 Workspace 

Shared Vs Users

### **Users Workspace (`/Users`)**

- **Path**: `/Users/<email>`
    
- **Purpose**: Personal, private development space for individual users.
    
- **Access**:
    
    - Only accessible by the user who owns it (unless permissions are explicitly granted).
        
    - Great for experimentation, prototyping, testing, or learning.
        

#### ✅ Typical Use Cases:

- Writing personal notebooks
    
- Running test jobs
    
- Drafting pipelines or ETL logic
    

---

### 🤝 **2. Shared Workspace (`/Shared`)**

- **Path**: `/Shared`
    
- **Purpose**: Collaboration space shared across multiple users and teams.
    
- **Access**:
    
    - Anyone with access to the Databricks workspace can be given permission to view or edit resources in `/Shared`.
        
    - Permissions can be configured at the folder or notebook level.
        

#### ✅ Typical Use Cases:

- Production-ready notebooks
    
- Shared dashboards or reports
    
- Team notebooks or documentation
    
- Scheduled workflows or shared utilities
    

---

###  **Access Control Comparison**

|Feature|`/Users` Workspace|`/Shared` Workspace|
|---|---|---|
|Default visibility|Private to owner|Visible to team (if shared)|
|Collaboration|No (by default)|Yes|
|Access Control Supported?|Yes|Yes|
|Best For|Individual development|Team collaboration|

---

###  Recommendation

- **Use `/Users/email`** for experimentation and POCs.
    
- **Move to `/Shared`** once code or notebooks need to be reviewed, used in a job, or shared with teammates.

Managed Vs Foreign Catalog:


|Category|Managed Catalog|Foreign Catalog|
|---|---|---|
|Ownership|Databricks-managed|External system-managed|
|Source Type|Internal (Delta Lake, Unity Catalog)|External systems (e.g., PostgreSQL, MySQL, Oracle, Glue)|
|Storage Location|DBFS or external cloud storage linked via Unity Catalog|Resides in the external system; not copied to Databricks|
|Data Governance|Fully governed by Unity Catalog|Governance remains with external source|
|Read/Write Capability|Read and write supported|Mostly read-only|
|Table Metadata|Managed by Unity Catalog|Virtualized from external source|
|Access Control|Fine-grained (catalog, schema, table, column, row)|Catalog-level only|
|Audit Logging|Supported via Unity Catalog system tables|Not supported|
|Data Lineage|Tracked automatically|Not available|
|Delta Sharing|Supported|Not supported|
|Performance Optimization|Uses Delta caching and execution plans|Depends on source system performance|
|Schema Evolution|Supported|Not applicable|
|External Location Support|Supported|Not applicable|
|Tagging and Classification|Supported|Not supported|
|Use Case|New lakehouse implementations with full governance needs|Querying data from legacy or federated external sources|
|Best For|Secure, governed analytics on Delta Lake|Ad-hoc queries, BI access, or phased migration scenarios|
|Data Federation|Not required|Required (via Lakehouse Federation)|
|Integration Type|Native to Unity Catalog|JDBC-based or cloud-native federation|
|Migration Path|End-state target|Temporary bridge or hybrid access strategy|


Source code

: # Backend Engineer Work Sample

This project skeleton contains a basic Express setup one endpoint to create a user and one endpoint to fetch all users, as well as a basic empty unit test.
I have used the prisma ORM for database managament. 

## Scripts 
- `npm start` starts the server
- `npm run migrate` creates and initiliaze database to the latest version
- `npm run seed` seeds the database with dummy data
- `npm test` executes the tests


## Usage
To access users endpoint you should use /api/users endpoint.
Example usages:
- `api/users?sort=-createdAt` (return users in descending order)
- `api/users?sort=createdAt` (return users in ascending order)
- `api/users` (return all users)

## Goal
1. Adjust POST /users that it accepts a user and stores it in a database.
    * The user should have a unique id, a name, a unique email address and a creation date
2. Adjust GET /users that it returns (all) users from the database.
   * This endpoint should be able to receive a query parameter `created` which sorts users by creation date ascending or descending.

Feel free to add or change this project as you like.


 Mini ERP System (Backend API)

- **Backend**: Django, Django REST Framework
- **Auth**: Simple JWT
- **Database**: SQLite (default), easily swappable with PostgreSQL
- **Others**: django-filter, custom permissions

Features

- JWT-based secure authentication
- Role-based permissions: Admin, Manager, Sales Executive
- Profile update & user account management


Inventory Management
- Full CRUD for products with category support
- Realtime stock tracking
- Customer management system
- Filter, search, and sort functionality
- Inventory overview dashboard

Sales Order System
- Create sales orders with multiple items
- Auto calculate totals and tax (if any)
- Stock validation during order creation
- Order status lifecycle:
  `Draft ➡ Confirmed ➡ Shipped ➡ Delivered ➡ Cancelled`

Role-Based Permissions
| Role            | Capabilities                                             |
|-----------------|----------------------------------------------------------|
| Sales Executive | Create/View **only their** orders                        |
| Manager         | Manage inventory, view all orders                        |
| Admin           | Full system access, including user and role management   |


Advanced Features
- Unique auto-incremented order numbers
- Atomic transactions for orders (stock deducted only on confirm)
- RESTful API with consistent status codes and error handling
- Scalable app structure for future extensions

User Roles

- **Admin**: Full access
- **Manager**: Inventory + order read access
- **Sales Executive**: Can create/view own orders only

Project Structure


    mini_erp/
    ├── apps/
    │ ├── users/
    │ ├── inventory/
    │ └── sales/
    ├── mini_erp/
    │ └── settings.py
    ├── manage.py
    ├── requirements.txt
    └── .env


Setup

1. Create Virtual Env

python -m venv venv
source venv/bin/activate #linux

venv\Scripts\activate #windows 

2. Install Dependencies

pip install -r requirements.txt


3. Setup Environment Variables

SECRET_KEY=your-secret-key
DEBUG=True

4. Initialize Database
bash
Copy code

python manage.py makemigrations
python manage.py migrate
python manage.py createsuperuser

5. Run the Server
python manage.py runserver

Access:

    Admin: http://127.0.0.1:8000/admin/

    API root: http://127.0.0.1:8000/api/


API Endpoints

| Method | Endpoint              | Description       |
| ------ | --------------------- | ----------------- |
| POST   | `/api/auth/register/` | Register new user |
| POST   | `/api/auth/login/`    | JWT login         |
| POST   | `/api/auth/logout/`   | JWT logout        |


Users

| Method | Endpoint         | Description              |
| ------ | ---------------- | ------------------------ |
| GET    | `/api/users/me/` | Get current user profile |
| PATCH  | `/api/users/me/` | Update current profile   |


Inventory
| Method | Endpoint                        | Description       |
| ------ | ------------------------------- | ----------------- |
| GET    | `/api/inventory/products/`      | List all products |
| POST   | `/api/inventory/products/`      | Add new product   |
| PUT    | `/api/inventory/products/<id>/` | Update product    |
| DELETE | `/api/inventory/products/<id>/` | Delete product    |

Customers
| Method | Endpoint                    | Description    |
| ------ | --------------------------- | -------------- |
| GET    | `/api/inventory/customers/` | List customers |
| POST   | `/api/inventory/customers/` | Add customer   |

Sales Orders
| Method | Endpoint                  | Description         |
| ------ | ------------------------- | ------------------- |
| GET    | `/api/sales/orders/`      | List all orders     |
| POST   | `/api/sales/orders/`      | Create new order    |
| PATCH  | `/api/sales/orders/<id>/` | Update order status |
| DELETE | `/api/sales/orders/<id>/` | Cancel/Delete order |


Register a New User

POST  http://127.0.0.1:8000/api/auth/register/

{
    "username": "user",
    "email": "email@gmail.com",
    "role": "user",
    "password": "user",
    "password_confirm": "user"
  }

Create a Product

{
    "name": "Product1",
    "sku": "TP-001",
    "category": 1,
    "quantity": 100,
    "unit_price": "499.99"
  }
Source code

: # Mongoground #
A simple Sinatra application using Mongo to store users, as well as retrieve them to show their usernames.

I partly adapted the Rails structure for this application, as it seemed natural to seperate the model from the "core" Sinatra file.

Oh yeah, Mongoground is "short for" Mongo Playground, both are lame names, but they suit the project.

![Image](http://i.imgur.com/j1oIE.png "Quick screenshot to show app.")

* EXERCISE DETAILS *
Every line in the data above that contains "descending" needs to be copied.

* YOUR SOLUTION *
- `api/users?sort=-createdAt` (return users in descending order)
   * This endpoint should be able to receive a query parameter `created` which sorts users by creation date ascending or descending.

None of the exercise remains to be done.